• Immersed in Christ

Immersed in Christ: February 16, 2021

Tuesday of the Sixth Week in Ordinary Time


Mark 8:14-21. Year I: Genesis 6:5 to 7:10; Psalm 29:1-10. Year II: James 1:12-18; Psalm 94:12-19.


When Jesus left his phony questioners to cross the lake, he commented to his disciples, “Stay on guard against the yeast of the Pharisees and of Herod.” They didn’t know what he was talking about (nothing new: see Luke 2:49-50; John 2:3-4). They guessed it was because they had forgotten to store enough bread in the boat. Jesus just rolled his eyes and asked seven questions in a row. First, “Why are you talking about bread? Do you have nothing more important to think about?”



Remember the setting. Jesus is about to reveal to his disciples (8:29) the “messianic secret” of his identity. They have just seen two “signs” greater than anything the Pharisees could have imagined (being, in fact, a preview of Eucharist: 6:41; 7:6). But all they were focused on was food! So Jesus jostled their minds: Second question: “Do you still not see or understand anything?”


Third: “Are your minds closed?” Hardened hearts were the “yeast of the Pharisees.” Their minds were completely closed: to signs, to Jesus himself, and to h


is message.


Fourth question: “Do you have eyes that can’t see, ears that can’t hear?” Herod had been asking about Jesus’ identity (6:14), but he and his crowd were too caught up in pleasures, prestige and power to perceive mystery. They had guessed that Jesus was everything but the Messiah — Elijah, a prophet, John come back to life. The “yeast of Herod” was spiritual myopia. They couldn’t see over the rim of this world.


Fifth: “Do you not remember? He calls them to open their eyes; think back; focus.


Sixth question: “When I broke the five loaves for the five thousand, the seven for the four thousand, how many baskets of leftovers did you collect?” They said, “Uh… Twelve… seven.”
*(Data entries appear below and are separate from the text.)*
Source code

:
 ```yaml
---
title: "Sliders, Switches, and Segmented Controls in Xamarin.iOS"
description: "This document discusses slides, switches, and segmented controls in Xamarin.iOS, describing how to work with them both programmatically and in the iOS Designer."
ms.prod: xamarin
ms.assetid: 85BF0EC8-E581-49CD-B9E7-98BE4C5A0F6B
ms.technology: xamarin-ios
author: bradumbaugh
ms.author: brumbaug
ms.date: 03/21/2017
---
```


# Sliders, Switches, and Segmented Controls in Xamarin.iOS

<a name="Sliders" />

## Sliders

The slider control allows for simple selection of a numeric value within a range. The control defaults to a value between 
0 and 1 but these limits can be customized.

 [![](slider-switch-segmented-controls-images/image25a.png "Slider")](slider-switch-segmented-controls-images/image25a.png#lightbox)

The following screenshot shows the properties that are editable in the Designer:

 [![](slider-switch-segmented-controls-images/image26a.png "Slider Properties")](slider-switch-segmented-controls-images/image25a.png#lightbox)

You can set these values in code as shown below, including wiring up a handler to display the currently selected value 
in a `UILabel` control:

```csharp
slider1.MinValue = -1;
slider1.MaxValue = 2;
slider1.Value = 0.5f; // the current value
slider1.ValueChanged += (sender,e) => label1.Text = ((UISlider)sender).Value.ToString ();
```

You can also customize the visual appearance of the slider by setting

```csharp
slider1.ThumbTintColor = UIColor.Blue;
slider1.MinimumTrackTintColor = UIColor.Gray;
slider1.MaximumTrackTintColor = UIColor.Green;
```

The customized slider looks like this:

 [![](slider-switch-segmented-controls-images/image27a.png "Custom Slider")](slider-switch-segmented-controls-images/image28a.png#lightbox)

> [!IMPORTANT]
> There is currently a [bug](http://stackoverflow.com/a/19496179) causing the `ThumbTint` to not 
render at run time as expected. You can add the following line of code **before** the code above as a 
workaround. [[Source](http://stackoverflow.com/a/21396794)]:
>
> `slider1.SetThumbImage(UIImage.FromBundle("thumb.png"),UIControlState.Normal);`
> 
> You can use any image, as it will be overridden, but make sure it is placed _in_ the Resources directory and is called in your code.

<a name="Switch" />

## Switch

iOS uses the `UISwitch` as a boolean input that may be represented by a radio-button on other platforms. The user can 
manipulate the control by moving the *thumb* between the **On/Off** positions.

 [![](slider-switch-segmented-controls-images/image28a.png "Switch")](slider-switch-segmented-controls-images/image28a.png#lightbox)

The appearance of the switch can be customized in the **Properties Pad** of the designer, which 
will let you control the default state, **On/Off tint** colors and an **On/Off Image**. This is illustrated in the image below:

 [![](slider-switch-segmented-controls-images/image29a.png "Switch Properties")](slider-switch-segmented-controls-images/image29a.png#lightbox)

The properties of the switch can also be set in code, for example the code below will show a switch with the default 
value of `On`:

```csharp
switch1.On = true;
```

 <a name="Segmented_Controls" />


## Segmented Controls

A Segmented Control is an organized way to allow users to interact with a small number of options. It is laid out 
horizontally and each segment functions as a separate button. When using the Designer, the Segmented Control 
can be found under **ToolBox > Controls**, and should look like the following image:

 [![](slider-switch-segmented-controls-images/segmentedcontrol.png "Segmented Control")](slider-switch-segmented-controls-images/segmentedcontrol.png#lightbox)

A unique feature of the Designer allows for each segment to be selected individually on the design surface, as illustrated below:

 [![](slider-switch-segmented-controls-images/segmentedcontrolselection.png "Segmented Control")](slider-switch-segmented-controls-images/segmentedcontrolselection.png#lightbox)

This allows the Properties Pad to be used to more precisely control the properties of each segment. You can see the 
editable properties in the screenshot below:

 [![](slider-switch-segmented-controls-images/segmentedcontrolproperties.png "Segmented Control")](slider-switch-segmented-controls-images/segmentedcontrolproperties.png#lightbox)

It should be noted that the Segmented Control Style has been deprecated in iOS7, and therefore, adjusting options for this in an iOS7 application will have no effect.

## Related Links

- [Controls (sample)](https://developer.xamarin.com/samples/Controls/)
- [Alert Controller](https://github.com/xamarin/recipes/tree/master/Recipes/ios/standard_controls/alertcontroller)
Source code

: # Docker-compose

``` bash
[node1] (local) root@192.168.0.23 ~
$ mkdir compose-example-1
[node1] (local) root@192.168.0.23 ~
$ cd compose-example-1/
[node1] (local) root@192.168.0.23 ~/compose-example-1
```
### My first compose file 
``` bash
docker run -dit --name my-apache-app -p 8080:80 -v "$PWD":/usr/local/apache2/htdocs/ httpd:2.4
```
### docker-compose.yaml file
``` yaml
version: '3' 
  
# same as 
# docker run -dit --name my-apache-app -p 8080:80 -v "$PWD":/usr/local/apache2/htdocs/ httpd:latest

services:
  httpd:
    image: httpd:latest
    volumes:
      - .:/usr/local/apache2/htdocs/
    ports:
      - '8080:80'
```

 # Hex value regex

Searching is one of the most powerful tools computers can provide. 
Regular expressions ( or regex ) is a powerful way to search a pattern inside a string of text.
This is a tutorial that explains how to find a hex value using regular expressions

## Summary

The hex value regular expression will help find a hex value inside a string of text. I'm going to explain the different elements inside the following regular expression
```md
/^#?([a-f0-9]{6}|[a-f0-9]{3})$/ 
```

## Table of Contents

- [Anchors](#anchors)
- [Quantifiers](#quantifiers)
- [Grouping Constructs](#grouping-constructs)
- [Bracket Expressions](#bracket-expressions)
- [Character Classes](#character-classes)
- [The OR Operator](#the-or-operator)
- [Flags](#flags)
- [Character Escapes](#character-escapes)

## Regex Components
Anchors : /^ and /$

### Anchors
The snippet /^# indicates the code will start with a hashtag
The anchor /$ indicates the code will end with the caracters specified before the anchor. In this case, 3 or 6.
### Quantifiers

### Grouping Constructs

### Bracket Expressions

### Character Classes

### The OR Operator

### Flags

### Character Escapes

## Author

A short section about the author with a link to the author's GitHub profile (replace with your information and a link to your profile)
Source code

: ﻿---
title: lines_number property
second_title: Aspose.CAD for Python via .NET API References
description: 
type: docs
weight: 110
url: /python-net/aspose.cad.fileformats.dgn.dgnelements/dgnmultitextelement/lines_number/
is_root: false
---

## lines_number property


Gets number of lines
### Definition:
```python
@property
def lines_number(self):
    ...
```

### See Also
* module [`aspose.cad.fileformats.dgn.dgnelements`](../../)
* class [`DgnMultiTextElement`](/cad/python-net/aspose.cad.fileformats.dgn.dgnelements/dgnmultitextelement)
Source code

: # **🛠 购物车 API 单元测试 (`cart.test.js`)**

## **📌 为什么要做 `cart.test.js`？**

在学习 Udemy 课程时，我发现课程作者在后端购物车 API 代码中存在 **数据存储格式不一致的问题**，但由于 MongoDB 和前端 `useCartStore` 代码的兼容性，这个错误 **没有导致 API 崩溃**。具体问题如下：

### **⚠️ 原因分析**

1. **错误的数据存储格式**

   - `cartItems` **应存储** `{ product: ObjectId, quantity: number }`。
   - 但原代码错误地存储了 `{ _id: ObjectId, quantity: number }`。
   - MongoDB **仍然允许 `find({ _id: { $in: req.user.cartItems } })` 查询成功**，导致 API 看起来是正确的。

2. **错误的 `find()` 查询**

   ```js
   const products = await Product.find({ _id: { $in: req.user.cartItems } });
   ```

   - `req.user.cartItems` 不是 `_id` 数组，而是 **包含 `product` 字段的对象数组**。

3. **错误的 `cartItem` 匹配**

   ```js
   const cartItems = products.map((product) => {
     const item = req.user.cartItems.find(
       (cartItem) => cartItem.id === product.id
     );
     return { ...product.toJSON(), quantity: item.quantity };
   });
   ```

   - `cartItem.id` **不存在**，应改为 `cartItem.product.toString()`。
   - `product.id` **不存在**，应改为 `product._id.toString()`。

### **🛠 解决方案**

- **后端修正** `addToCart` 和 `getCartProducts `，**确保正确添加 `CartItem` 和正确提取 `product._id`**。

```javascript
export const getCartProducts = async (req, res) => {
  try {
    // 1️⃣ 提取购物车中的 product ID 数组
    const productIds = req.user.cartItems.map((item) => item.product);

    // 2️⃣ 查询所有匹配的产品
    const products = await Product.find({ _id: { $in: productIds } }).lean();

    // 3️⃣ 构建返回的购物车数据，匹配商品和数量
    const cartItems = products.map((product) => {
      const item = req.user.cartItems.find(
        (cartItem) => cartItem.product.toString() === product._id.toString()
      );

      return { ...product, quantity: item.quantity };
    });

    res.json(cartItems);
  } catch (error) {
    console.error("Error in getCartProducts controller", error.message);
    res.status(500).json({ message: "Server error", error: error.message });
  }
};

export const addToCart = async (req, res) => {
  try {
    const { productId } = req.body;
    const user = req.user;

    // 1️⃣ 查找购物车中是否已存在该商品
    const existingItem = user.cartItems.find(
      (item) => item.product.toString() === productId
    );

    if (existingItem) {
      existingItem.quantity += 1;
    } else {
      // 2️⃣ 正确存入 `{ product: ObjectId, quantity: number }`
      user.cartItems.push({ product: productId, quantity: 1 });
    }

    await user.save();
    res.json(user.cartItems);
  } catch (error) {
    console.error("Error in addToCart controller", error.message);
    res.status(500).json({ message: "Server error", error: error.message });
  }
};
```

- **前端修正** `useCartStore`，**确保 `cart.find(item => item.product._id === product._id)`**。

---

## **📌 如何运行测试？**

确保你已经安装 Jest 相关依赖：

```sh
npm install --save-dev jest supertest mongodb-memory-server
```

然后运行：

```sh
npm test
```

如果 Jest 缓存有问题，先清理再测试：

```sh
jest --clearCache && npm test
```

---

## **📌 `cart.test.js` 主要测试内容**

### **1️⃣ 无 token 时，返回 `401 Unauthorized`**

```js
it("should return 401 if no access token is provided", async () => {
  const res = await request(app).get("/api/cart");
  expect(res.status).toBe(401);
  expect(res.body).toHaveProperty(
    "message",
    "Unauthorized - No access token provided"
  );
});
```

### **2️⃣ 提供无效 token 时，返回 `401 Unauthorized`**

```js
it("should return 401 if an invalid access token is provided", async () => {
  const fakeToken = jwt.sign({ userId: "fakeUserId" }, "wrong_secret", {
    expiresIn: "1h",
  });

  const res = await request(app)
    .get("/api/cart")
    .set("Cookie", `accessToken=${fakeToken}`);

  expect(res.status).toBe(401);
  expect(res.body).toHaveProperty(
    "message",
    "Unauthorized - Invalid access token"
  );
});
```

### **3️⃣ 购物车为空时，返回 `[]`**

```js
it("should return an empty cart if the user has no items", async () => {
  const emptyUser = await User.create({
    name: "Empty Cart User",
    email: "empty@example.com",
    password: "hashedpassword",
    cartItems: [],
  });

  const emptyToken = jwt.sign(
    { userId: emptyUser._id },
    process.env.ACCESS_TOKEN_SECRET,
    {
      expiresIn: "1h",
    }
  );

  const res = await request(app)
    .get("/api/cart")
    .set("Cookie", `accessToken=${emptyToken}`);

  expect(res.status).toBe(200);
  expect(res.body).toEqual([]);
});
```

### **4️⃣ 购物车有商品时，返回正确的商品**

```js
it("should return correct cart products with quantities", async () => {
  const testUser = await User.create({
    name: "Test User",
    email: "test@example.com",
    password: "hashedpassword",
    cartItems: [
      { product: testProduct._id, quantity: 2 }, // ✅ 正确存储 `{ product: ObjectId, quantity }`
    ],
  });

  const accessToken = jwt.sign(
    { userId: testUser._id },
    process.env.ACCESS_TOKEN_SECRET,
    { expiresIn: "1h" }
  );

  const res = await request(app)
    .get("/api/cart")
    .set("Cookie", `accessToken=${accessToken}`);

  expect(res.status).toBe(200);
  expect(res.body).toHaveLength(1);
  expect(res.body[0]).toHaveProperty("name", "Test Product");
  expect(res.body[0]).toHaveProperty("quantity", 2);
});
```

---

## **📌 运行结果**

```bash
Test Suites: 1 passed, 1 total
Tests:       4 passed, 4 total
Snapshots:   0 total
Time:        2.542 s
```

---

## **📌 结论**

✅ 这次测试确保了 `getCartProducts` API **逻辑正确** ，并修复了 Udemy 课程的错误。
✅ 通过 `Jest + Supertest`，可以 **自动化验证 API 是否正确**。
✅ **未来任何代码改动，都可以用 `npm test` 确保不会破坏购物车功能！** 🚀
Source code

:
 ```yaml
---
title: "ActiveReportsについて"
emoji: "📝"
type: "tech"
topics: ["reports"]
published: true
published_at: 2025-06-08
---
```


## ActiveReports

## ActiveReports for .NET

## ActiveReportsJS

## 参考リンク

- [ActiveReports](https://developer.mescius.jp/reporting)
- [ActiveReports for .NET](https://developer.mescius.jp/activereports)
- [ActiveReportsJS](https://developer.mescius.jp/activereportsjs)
Seventh question: “Do you not yet understand?” Jesus drew no conclusion. They would have to figure it out for themselves. He left them thinking.



We may have heard the Good News all our lives. In itself it might be as plain as day. But that doesn’t mean we understand. Jesus suggests we ask ourselves whether we do or not.


Is our focus too short? Are our minds just closed? Are we blinded by what we are caught up in? Do we make a point of remembering what we have seen and heard? (For example, do we pay attention to what the Eucharist recalls and celebrates?) Do we take time to think about it. Even God cannot evangelize the inert!


Initiative: Open your mind. Listen to God’s word. Ask what you are missing.